Examine the records and identify each line that includes the string "core". Copy those lines.

## Source texts of formatted documents:
==========

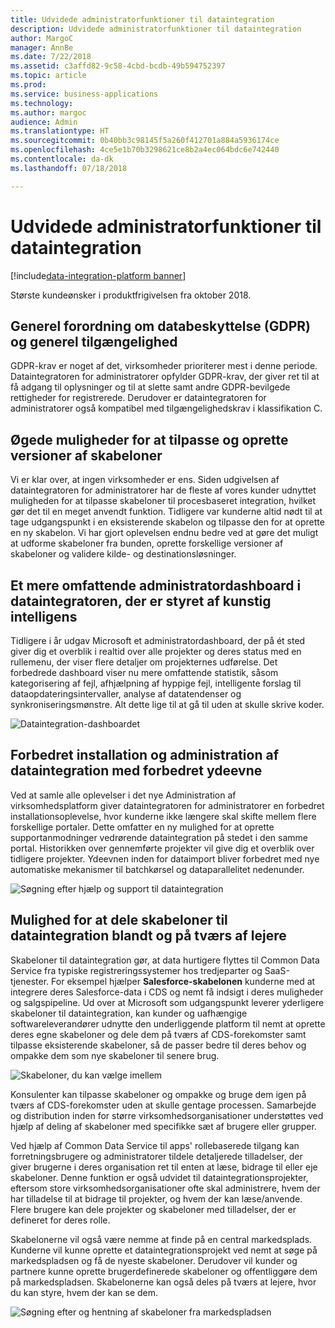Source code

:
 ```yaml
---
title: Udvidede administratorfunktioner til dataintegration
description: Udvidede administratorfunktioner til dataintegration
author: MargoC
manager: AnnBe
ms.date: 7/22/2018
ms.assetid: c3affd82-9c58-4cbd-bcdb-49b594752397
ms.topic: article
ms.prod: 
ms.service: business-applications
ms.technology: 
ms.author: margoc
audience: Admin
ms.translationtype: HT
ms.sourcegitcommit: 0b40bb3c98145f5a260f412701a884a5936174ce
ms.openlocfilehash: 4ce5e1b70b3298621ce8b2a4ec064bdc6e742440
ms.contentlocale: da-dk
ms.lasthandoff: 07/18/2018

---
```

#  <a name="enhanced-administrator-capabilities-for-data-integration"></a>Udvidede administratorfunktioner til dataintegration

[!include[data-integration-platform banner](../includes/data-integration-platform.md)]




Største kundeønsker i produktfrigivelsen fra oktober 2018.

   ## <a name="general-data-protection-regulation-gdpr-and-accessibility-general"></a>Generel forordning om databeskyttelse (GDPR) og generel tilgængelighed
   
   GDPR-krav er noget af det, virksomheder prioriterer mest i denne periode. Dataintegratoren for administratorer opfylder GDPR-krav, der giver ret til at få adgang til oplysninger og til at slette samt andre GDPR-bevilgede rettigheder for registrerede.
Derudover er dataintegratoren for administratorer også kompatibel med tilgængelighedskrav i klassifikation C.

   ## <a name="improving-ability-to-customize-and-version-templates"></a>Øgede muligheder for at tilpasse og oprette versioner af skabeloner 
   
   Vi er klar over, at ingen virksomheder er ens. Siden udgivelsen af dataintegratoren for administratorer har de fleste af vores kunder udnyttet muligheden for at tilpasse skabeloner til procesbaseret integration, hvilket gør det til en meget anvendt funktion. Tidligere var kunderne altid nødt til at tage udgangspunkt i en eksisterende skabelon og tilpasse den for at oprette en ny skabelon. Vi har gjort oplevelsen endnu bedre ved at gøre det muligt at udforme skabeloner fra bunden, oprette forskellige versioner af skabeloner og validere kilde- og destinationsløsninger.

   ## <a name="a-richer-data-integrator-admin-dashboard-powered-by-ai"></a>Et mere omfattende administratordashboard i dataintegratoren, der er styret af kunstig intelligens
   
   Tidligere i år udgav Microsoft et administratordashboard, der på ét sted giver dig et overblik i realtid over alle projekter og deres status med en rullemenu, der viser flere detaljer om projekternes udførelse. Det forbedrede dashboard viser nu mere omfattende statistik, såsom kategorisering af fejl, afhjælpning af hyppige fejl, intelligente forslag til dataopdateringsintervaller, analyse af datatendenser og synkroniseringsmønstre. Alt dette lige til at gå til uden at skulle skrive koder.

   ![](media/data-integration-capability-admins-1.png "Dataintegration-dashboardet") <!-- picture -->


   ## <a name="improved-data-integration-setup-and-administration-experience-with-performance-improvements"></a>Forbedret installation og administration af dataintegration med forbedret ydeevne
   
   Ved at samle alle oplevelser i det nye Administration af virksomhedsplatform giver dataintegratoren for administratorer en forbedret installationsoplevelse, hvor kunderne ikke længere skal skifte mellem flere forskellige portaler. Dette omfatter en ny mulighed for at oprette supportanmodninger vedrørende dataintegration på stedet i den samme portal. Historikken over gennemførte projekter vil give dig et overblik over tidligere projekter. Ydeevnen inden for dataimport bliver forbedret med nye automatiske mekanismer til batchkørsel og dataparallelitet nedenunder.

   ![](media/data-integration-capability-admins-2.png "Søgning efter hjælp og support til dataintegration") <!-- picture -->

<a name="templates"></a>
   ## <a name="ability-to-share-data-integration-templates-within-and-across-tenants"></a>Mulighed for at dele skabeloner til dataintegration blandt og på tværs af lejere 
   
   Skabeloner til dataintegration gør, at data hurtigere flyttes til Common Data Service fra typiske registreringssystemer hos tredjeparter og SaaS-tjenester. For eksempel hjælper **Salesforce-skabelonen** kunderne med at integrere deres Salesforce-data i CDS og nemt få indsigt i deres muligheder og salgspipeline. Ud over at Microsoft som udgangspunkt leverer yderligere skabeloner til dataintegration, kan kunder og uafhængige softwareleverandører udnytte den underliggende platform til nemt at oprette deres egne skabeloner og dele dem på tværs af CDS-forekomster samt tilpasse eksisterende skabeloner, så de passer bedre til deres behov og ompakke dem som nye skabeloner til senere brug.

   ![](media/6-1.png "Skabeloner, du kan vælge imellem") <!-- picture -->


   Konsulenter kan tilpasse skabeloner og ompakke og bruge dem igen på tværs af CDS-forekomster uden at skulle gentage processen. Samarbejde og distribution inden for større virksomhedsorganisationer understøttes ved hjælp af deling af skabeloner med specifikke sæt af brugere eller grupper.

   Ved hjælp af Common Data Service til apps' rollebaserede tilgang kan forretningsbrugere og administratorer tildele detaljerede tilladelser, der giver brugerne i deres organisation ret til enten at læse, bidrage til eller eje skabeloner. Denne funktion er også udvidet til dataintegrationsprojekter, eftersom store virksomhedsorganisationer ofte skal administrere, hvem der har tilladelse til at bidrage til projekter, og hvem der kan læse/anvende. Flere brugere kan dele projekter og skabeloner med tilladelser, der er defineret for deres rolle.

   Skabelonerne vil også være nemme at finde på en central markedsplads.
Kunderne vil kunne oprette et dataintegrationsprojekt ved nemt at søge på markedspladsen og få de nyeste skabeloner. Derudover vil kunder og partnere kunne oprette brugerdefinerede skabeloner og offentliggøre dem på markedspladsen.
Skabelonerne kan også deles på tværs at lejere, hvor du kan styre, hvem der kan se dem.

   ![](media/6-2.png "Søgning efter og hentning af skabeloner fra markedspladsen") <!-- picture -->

==========

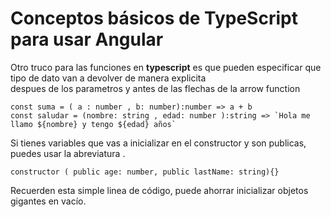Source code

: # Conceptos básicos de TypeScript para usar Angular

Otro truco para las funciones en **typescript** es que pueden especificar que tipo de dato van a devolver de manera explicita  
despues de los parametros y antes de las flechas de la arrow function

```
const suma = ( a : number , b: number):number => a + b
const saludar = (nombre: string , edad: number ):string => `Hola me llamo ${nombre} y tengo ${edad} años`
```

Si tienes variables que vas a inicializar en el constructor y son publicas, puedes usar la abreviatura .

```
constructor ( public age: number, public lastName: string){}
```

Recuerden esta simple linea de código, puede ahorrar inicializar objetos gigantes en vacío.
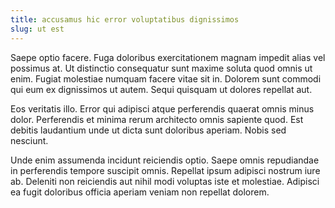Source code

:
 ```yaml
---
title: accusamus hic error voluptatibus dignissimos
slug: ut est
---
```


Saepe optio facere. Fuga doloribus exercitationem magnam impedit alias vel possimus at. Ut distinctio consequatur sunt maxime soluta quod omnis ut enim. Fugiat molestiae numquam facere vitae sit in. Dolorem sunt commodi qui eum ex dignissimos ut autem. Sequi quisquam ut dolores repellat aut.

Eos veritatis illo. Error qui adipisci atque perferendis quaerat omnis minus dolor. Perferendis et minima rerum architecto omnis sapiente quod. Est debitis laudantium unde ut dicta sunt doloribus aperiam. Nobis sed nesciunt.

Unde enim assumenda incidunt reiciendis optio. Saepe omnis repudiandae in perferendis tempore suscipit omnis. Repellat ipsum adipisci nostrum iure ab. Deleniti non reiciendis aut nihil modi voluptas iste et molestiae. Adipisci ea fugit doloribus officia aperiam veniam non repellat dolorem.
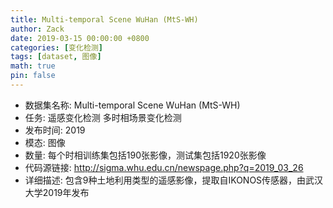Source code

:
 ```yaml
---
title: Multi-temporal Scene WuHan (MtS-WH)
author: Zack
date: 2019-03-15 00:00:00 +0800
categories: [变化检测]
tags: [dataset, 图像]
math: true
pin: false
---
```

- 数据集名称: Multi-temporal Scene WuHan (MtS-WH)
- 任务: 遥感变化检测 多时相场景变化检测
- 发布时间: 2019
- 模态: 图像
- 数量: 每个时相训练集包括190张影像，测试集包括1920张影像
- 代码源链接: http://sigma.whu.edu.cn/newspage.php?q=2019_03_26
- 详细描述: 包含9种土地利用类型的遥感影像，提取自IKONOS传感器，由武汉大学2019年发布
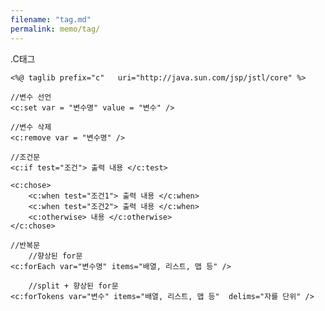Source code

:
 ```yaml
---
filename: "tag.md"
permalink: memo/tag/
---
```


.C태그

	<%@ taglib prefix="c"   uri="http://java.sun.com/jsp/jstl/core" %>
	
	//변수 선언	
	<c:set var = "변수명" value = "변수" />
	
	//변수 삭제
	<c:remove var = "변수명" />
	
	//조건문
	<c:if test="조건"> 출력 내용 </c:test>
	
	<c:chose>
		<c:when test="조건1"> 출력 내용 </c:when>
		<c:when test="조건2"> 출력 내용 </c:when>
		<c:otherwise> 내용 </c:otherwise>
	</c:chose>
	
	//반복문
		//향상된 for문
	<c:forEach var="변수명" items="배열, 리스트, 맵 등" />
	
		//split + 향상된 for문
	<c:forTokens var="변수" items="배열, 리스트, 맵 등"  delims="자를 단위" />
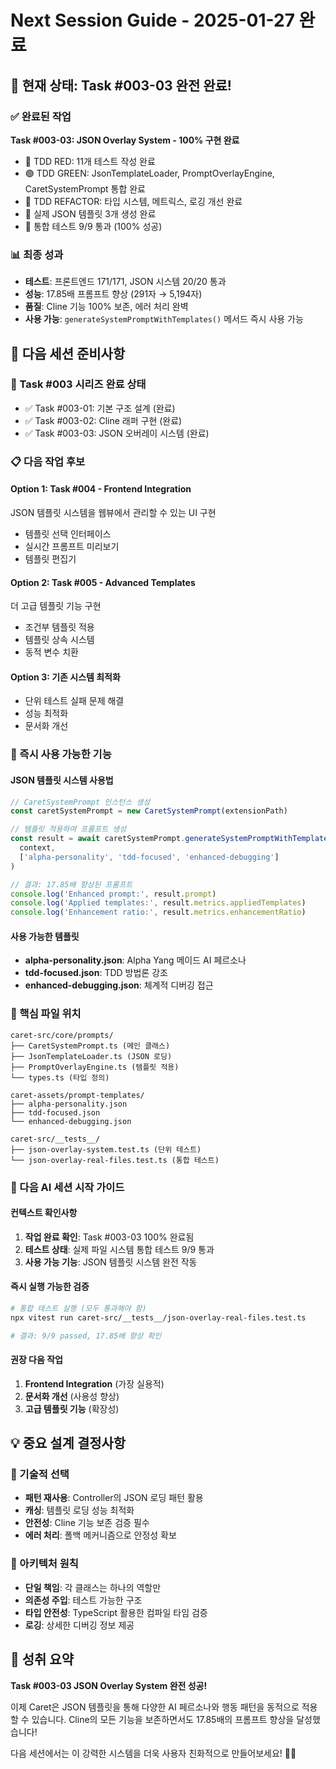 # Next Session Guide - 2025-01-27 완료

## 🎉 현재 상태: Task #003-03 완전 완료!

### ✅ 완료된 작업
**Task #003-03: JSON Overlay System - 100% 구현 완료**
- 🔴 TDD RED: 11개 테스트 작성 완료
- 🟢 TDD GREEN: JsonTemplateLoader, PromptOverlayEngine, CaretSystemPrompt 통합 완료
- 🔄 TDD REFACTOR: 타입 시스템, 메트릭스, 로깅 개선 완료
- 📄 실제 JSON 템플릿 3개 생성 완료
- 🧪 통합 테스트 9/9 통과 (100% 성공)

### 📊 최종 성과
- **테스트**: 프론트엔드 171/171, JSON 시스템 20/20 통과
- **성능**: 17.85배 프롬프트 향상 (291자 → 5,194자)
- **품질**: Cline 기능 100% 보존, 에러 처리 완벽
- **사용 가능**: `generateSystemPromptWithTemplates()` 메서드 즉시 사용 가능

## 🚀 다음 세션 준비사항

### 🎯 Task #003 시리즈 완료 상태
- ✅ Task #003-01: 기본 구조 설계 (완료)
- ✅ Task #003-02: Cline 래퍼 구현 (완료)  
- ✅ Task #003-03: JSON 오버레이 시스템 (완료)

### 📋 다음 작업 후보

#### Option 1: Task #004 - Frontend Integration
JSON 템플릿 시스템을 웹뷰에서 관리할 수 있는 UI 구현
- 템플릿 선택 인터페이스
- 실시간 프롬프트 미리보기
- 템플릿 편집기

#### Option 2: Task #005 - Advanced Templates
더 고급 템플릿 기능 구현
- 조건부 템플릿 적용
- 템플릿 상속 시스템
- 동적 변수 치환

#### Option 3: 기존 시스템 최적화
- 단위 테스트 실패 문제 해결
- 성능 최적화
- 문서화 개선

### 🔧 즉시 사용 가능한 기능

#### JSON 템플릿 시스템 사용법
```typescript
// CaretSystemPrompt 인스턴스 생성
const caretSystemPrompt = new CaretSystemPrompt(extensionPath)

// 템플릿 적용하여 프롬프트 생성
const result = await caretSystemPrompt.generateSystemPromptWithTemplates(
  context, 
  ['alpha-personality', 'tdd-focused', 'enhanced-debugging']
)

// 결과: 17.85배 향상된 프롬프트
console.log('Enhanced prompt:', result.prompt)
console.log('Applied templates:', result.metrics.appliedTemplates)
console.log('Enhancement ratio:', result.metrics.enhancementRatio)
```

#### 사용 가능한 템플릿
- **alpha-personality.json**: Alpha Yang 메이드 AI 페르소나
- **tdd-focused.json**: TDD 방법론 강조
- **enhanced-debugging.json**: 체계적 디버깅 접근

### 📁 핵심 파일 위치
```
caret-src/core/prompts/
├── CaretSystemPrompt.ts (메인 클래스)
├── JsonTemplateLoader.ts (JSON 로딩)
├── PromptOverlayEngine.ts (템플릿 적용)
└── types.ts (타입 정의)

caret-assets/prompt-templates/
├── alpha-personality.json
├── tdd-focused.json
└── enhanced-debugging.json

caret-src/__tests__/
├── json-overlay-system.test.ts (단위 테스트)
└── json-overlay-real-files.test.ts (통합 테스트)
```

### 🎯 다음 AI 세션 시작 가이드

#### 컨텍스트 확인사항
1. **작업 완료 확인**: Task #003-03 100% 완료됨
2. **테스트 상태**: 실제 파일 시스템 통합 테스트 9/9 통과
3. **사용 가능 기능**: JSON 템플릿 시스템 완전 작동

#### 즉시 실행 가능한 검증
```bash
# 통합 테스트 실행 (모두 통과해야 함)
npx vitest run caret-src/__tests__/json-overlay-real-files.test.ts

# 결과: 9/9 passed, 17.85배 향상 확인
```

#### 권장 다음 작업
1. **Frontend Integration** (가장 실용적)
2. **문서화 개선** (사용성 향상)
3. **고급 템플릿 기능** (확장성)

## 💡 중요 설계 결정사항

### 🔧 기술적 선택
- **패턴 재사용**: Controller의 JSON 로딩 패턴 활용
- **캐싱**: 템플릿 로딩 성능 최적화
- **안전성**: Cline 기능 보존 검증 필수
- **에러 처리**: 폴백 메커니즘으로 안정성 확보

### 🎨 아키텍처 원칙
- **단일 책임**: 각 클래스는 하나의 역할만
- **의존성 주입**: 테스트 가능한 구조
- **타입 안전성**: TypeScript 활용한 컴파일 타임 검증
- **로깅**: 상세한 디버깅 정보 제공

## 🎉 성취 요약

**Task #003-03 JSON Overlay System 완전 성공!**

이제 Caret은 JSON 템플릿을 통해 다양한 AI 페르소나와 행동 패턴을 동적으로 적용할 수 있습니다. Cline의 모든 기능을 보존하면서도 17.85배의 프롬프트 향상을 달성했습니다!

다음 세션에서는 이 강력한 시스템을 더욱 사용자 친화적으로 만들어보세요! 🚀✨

==========

## SOLUTION BELOW:
	<%@ taglib prefix="c"   uri="http://java.sun.com/jsp/jstl/core" %>
caret-src/core/prompts/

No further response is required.